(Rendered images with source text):
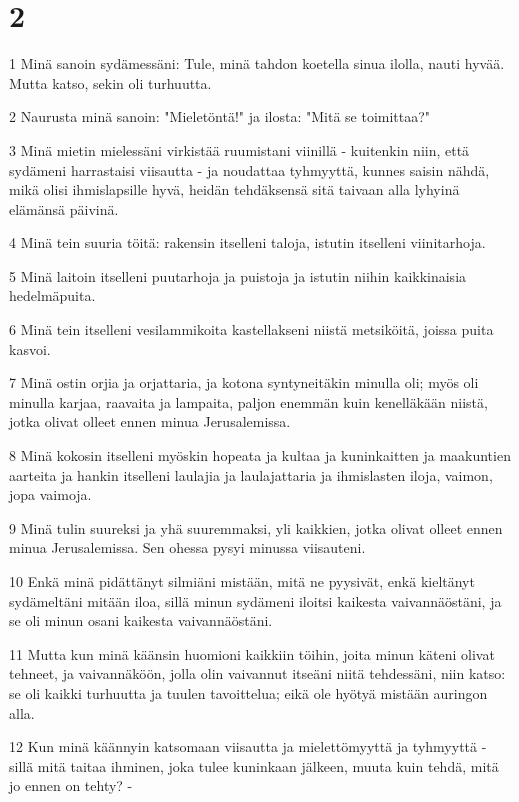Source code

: \chapter{2}

\par 1 Minä sanoin sydämessäni: Tule, minä tahdon koetella sinua ilolla, nauti hyvää. Mutta katso, sekin oli turhuutta.
\par 2 Naurusta minä sanoin: "Mieletöntä!" ja ilosta: "Mitä se toimittaa?"
\par 3 Minä mietin mielessäni virkistää ruumistani viinillä - kuitenkin niin, että sydämeni harrastaisi viisautta - ja noudattaa tyhmyyttä, kunnes saisin nähdä, mikä olisi ihmislapsille hyvä, heidän tehdäksensä sitä taivaan alla lyhyinä elämänsä päivinä.
\par 4 Minä tein suuria töitä: rakensin itselleni taloja, istutin itselleni viinitarhoja.
\par 5 Minä laitoin itselleni puutarhoja ja puistoja ja istutin niihin kaikkinaisia hedelmäpuita.
\par 6 Minä tein itselleni vesilammikoita kastellakseni niistä metsiköitä, joissa puita kasvoi.
\par 7 Minä ostin orjia ja orjattaria, ja kotona syntyneitäkin minulla oli; myös oli minulla karjaa, raavaita ja lampaita, paljon enemmän kuin kenelläkään niistä, jotka olivat olleet ennen minua Jerusalemissa.
\par 8 Minä kokosin itselleni myöskin hopeata ja kultaa ja kuninkaitten ja maakuntien aarteita ja hankin itselleni laulajia ja laulajattaria ja ihmislasten iloja, vaimon, jopa vaimoja.
\par 9 Minä tulin suureksi ja yhä suuremmaksi, yli kaikkien, jotka olivat olleet ennen minua Jerusalemissa. Sen ohessa pysyi minussa viisauteni.
\par 10 Enkä minä pidättänyt silmiäni mistään, mitä ne pyysivät, enkä kieltänyt sydämeltäni mitään iloa, sillä minun sydämeni iloitsi kaikesta vaivannäöstäni, ja se oli minun osani kaikesta vaivannäöstäni.
\par 11 Mutta kun minä käänsin huomioni kaikkiin töihin, joita minun käteni olivat tehneet, ja vaivannäköön, jolla olin vaivannut itseäni niitä tehdessäni, niin katso: se oli kaikki turhuutta ja tuulen tavoittelua; eikä ole hyötyä mistään auringon alla.
\par 12 Kun minä käännyin katsomaan viisautta ja mielettömyyttä ja tyhmyyttä - sillä mitä taitaa ihminen, joka tulee kuninkaan jälkeen, muuta kuin tehdä, mitä jo ennen on tehty? -
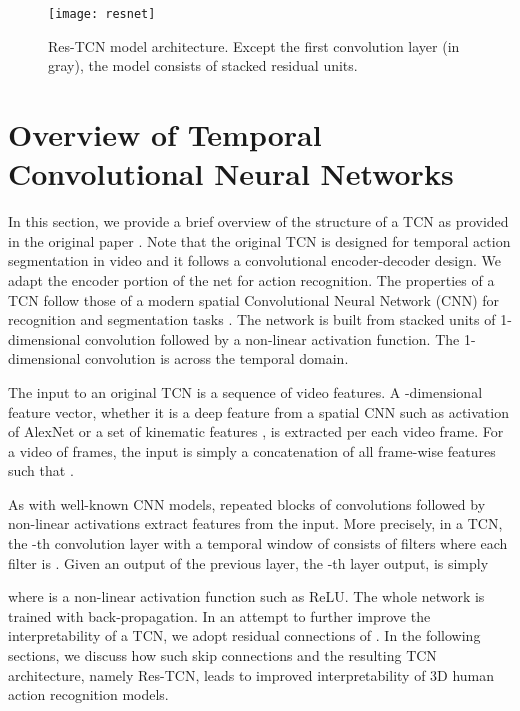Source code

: \documentclass[10pt,twocolumn,letterpaper]{article}
\begin{document}
\begin{figure*}
\begin{center}
\texttt{[image: resnet]}
\end{center}
   \caption{Res-TCN model architecture. Except the first convolution layer (in gray), the model consists of stacked residual units.}
\label{fig:model}
\end{figure*}

\section{Overview of Temporal Convolutional Neural Networks}
In this section, we provide a brief overview of the structure of a TCN as provided in the original paper \cite{TCN}. Note that the original TCN is designed for temporal action segmentation in video and it follows a convolutional encoder-decoder design. We adapt the encoder portion of the net for action recognition. The properties of a TCN follow those of a modern spatial Convolutional Neural Network (CNN) for recognition \cite{lecun, alexnet, vgg} and segmentation tasks  \cite{segnet}. The network is built from stacked units of 1-dimensional convolution followed by a non-linear activation function. The 1-dimensional convolution is across the temporal domain.

The input to an original TCN is a sequence of video features. A -dimensional feature vector, whether it is a deep feature from a spatial CNN such as  activation of AlexNet \cite{alexnet} or a set of kinematic features \cite{TCN}, is extracted per each video frame. For a video of  frames, the input  is simply a concatenation of all frame-wise features such that . 

As with well-known CNN models, repeated blocks of convolutions followed by non-linear activations extract features from the input. More precisely, in a TCN, the -th convolution layer with a temporal window of  consists of  filters  where each filter is . Given an output  of the previous layer, the -th layer output,  is simply

where  is a non-linear activation function such as ReLU. The whole network is trained with back-propagation. In an attempt to further improve the interpretability of a TCN, we adopt residual connections of \cite{resnet}. In the following sections, we discuss how such skip connections and the resulting TCN architecture, namely Res-TCN, leads to improved interpretability of 3D human action recognition models. 
\end{document}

(EXERCISE INSTRUCTIONS):
Could every record be given again exactly, with its pictures left out?

(RESPONSE AREA):
Source code

: \chapter{2}

\par 1 Minä sanoin sydämessäni: Tule, minä tahdon koetella sinua ilolla, nauti hyvää. Mutta katso, sekin oli turhuutta.
\par 2 Naurusta minä sanoin: "Mieletöntä!" ja ilosta: "Mitä se toimittaa?"
\par 3 Minä mietin mielessäni virkistää ruumistani viinillä - kuitenkin niin, että sydämeni harrastaisi viisautta - ja noudattaa tyhmyyttä, kunnes saisin nähdä, mikä olisi ihmislapsille hyvä, heidän tehdäksensä sitä taivaan alla lyhyinä elämänsä päivinä.
\par 4 Minä tein suuria töitä: rakensin itselleni taloja, istutin itselleni viinitarhoja.
\par 5 Minä laitoin itselleni puutarhoja ja puistoja ja istutin niihin kaikkinaisia hedelmäpuita.
\par 6 Minä tein itselleni vesilammikoita kastellakseni niistä metsiköitä, joissa puita kasvoi.
\par 7 Minä ostin orjia ja orjattaria, ja kotona syntyneitäkin minulla oli; myös oli minulla karjaa, raavaita ja lampaita, paljon enemmän kuin kenelläkään niistä, jotka olivat olleet ennen minua Jerusalemissa.
\par 8 Minä kokosin itselleni myöskin hopeata ja kultaa ja kuninkaitten ja maakuntien aarteita ja hankin itselleni laulajia ja laulajattaria ja ihmislasten iloja, vaimon, jopa vaimoja.
\par 9 Minä tulin suureksi ja yhä suuremmaksi, yli kaikkien, jotka olivat olleet ennen minua Jerusalemissa. Sen ohessa pysyi minussa viisauteni.
\par 10 Enkä minä pidättänyt silmiäni mistään, mitä ne pyysivät, enkä kieltänyt sydämeltäni mitään iloa, sillä minun sydämeni iloitsi kaikesta vaivannäöstäni, ja se oli minun osani kaikesta vaivannäöstäni.
\par 11 Mutta kun minä käänsin huomioni kaikkiin töihin, joita minun käteni olivat tehneet, ja vaivannäköön, jolla olin vaivannut itseäni niitä tehdessäni, niin katso: se oli kaikki turhuutta ja tuulen tavoittelua; eikä ole hyötyä mistään auringon alla.
\par 12 Kun minä käännyin katsomaan viisautta ja mielettömyyttä ja tyhmyyttä - sillä mitä taitaa ihminen, joka tulee kuninkaan jälkeen, muuta kuin tehdä, mitä jo ennen on tehty? -
Source code

: \documentclass[10pt,twocolumn,letterpaper]{article}
\begin{document}
\begin{figure*}
\begin{center}
\texttt{[image: resnet]}
\end{center}
   \caption{Res-TCN model architecture. Except the first convolution layer (in gray), the model consists of stacked residual units.}
\label{fig:model}
\end{figure*}

\section{Overview of Temporal Convolutional Neural Networks}
In this section, we provide a brief overview of the structure of a TCN as provided in the original paper \cite{TCN}. Note that the original TCN is designed for temporal action segmentation in video and it follows a convolutional encoder-decoder design. We adapt the encoder portion of the net for action recognition. The properties of a TCN follow those of a modern spatial Convolutional Neural Network (CNN) for recognition \cite{lecun, alexnet, vgg} and segmentation tasks  \cite{segnet}. The network is built from stacked units of 1-dimensional convolution followed by a non-linear activation function. The 1-dimensional convolution is across the temporal domain.

The input to an original TCN is a sequence of video features. A -dimensional feature vector, whether it is a deep feature from a spatial CNN such as  activation of AlexNet \cite{alexnet} or a set of kinematic features \cite{TCN}, is extracted per each video frame. For a video of  frames, the input  is simply a concatenation of all frame-wise features such that . 

As with well-known CNN models, repeated blocks of convolutions followed by non-linear activations extract features from the input. More precisely, in a TCN, the -th convolution layer with a temporal window of  consists of  filters  where each filter is . Given an output  of the previous layer, the -th layer output,  is simply

where  is a non-linear activation function such as ReLU. The whole network is trained with back-propagation. In an attempt to further improve the interpretability of a TCN, we adopt residual connections of \cite{resnet}. In the following sections, we discuss how such skip connections and the resulting TCN architecture, namely Res-TCN, leads to improved interpretability of 3D human action recognition models. 
\end{document}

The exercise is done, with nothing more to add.